ECLI:NL:RBZWB:2023:6872
Rechtbank Zeeland-West-Brabant
- Eerste aanleg - enkelvoudig
- Rechtspraak.nl
Beslissing over bezwaar tegen kennisgeving kostenvergoeding en wettelijke rente in belastingrecht
In deze uitspraak van de Rechtbank Zeeland-West-Brabant op 29 september 2023, wordt het beroep van de belanghebbende tegen de uitspraak op bezwaar van de inspecteur van 22 december 2022 behandeld. De zaak betreft een kennisgeving van kostenvergoeding van 13 juli 2022, die voortvloeit uit een eerdere uitspraak van de rechtbank van 9 juni 2022. De rechtbank oordeelt dat het beroep kennelijk ongegrond is en doet uitspraak zonder zitting, zoals toegestaan onder artikel 8:54 van de Algemene wet bestuursrecht (Awb).

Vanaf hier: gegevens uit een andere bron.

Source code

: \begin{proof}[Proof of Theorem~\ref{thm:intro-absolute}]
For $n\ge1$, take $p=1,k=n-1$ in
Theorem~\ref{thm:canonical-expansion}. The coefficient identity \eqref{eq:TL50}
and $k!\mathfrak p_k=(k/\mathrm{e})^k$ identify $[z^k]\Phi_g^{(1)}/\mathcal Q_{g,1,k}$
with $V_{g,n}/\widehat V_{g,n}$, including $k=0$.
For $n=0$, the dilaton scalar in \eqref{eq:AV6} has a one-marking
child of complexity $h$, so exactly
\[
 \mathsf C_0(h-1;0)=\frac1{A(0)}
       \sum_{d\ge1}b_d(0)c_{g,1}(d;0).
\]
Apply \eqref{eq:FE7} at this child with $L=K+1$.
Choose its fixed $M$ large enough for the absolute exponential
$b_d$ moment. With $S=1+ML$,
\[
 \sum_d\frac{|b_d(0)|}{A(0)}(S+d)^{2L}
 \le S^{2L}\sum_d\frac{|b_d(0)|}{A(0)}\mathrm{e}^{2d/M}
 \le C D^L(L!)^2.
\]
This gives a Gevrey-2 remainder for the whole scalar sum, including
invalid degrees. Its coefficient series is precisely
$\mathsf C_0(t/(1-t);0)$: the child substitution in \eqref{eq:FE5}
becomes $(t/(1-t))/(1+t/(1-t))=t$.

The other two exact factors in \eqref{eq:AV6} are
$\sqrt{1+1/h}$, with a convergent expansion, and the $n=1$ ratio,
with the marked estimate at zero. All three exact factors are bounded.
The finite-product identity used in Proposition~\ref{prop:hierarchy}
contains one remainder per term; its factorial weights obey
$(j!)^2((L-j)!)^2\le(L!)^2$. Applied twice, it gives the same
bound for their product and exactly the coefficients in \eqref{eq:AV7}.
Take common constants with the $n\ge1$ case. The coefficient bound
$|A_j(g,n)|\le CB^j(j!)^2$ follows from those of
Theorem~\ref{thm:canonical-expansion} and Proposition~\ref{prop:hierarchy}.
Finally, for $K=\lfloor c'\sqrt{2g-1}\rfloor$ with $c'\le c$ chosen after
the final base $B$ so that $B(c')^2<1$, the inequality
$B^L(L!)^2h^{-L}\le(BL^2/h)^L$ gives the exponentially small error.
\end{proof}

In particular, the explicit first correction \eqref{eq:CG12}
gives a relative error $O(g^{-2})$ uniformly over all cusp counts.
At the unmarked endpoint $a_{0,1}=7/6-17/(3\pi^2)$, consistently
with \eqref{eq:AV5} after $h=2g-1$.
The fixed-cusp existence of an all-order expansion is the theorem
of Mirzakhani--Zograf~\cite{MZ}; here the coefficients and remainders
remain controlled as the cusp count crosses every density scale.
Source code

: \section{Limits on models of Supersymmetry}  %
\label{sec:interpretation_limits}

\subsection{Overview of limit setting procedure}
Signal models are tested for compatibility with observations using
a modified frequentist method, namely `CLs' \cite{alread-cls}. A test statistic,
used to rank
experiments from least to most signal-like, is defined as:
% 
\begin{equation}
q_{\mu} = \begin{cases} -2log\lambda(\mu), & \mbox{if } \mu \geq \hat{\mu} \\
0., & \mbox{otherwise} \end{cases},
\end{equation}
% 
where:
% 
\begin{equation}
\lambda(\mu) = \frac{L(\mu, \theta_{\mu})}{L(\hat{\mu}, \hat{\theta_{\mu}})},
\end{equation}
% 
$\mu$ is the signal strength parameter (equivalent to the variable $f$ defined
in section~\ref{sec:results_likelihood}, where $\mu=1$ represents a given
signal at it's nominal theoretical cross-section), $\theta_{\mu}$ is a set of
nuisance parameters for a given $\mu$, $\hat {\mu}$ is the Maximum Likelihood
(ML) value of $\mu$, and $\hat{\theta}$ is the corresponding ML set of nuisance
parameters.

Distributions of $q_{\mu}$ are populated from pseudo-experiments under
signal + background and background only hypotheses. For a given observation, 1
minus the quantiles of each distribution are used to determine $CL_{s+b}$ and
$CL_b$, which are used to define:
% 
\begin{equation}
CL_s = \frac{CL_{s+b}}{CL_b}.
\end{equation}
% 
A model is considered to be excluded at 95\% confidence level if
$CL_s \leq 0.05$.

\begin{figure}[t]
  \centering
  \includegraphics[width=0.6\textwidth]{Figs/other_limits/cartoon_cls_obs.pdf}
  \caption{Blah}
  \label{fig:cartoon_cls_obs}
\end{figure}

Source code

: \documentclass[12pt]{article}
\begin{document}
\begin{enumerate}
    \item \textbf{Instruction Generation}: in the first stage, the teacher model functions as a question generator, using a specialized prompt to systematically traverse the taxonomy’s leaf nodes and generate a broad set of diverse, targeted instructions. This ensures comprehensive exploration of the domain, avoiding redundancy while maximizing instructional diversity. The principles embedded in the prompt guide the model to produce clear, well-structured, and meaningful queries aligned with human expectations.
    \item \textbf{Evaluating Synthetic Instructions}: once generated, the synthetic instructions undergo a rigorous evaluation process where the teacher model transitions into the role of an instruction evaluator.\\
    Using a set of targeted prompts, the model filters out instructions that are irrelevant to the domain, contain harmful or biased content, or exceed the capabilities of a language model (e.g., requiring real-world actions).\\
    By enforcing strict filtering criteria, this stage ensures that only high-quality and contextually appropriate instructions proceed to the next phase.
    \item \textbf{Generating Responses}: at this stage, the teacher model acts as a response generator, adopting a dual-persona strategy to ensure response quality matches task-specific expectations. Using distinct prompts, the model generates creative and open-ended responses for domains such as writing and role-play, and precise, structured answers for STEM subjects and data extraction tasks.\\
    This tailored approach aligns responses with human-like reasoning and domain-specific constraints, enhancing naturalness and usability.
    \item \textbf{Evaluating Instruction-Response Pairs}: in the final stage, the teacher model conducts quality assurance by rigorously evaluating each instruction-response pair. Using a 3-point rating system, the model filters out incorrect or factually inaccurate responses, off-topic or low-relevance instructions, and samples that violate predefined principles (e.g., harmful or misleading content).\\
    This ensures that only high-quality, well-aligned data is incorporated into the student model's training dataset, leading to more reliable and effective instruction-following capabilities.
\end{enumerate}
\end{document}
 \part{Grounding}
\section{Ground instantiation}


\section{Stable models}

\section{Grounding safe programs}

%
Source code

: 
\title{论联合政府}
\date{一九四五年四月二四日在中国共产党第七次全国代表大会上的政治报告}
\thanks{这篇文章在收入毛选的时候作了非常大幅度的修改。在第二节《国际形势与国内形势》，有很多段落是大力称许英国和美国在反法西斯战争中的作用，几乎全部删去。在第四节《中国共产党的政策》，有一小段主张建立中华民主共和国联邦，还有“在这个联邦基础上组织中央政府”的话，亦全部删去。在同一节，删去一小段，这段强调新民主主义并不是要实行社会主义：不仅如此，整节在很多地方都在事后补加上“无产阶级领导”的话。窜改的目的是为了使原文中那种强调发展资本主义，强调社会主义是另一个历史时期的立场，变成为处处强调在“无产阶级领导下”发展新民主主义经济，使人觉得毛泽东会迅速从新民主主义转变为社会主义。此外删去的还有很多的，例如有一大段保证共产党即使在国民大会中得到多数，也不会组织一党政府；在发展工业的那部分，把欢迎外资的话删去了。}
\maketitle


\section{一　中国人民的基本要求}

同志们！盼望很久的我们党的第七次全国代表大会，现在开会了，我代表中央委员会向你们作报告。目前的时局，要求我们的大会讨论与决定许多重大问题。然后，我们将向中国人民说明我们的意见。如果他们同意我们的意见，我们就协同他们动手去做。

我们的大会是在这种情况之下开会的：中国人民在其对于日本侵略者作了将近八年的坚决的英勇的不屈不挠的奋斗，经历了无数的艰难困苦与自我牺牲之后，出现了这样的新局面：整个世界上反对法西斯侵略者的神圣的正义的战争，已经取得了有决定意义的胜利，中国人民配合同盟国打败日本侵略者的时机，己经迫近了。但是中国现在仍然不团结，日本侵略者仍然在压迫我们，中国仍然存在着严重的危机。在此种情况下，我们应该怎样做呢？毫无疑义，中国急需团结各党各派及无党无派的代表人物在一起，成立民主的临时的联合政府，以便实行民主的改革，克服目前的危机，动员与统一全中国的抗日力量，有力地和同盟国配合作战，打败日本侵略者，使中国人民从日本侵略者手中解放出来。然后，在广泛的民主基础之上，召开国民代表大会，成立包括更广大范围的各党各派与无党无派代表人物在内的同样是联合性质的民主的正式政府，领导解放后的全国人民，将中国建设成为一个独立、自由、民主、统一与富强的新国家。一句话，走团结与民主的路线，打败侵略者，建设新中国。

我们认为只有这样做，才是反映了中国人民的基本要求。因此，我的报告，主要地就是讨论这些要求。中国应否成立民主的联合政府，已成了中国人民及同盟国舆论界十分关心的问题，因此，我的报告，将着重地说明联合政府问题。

De inspecteur had in de kennisgeving wettelijke rente toegekend omdat de vergoedingen te laat waren betaald. De belanghebbende maakte bezwaar tegen deze toekenning van wettelijke rente, maar de inspecteur verklaarde het bezwaar niet-ontvankelijk. De rechtbank legt uit dat in het belastingrecht een gesloten stelsel van rechtsmiddelen geldt, wat betekent dat alleen bezwaar kan worden gemaakt tegen beslissingen die in de belastingwetgeving als voor bezwaar vatbaar zijn aangemerkt. De kennisgeving van de inspecteur is geen voor bezwaar en beroep vatbare beschikking, waardoor het bezwaar terecht niet-ontvankelijk is verklaard.
De rechtbank wijst ook op de mogelijkheid voor de belanghebbende om het geschil met de inspecteur voor te leggen aan de burgerlijke rechter. De inspecteur had verzocht om een proceskostenvergoeding, maar omdat het beroep kennelijk ongegrond is en er geen zitting heeft plaatsgevonden, wordt dit verzoek afgewezen. De rechtbank besluit het beroep ongegrond te verklaren, en deze uitspraak is openbaar gemaakt op www.rechtspraak.nl.